The Bank of Thailand stated that it will prevent surging inflation while easing the market concerns of aggressive rate hike by ensuring that any monetary policy adjustments in the future will be at a gradual pace and will not disrupt the economy.
The central bank said that economic recovery is clearer amid rising foreign tourist numbers at a faster pace than previously anticipated and should top this year’s expectations. Still the economic recovery is uneven as inflation risks remain high, according to the Bank of Thailand Governor Sethaput Suthiwartnarueput at a news conference on Friday.
Gross domestic production is seen higher than 3% in 2Q along with a recovered consumption.
Inflation will reach its peak in the third quarter this year. While long-term inflation expectations remain anchored, the Thai central bank expected inflation to return to a target of 2.50% next year.
The governor expected the Thai economy to return to pre-Covid level in 1Q23.
Overall factors remain as forecast and the central bank did not see the need for a special rate meeting.
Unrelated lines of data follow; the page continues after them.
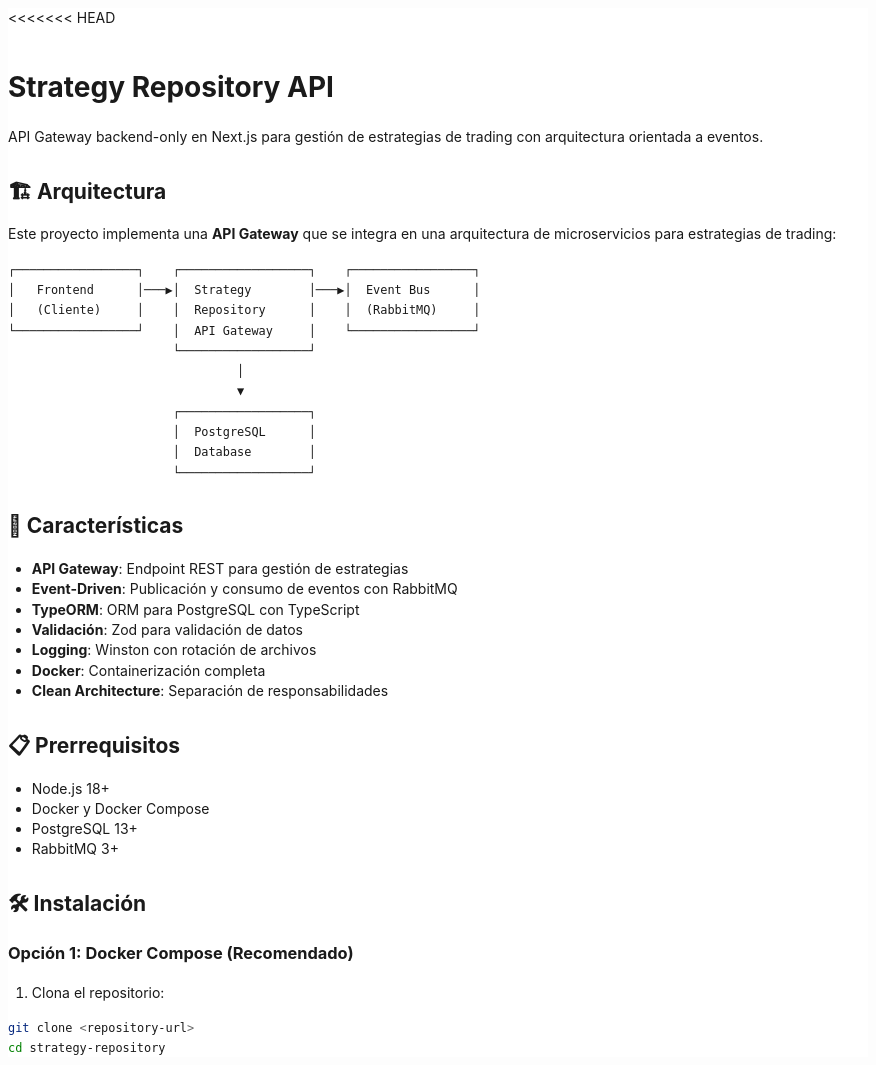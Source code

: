<<<<<<< HEAD
# Strategy Repository API

API Gateway backend-only en Next.js para gestión de estrategias de trading con arquitectura orientada a eventos.

## 🏗️ Arquitectura

Este proyecto implementa una **API Gateway** que se integra en una arquitectura de microservicios para estrategias de trading:

```
┌─────────────────┐    ┌──────────────────┐    ┌─────────────────┐
│   Frontend      │───▶│  Strategy        │───▶│  Event Bus      │
│   (Cliente)     │    │  Repository      │    │  (RabbitMQ)     │
└─────────────────┘    │  API Gateway     │    └─────────────────┘
                       └──────────────────┘
                                │
                                ▼
                       ┌──────────────────┐
                       │  PostgreSQL      │
                       │  Database        │
                       └──────────────────┘
```

## 🚀 Características

- **API Gateway**: Endpoint REST para gestión de estrategias
- **Event-Driven**: Publicación y consumo de eventos con RabbitMQ
- **TypeORM**: ORM para PostgreSQL con TypeScript
- **Validación**: Zod para validación de datos
- **Logging**: Winston con rotación de archivos
- **Docker**: Containerización completa
- **Clean Architecture**: Separación de responsabilidades

## 📋 Prerrequisitos

- Node.js 18+
- Docker y Docker Compose
- PostgreSQL 13+
- RabbitMQ 3+

## 🛠️ Instalación

### Opción 1: Docker Compose (Recomendado)

1. Clona el repositorio:
```bash
git clone <repository-url>
cd strategy-repository
```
The bank is scheduled to meet on August 10 to discuss a rate hike from its record low of 0.50%.
As most commercial banks in the Thai stock markets reported earnings growth in 2Q22, the Thai central bank noted that the bank system remains strong and could handle future risks.
Earlier this month, a dividend payout cap for Thai commercial banks was lifted by the Bank of Thailand after a stress test revealed they could now withstand risks.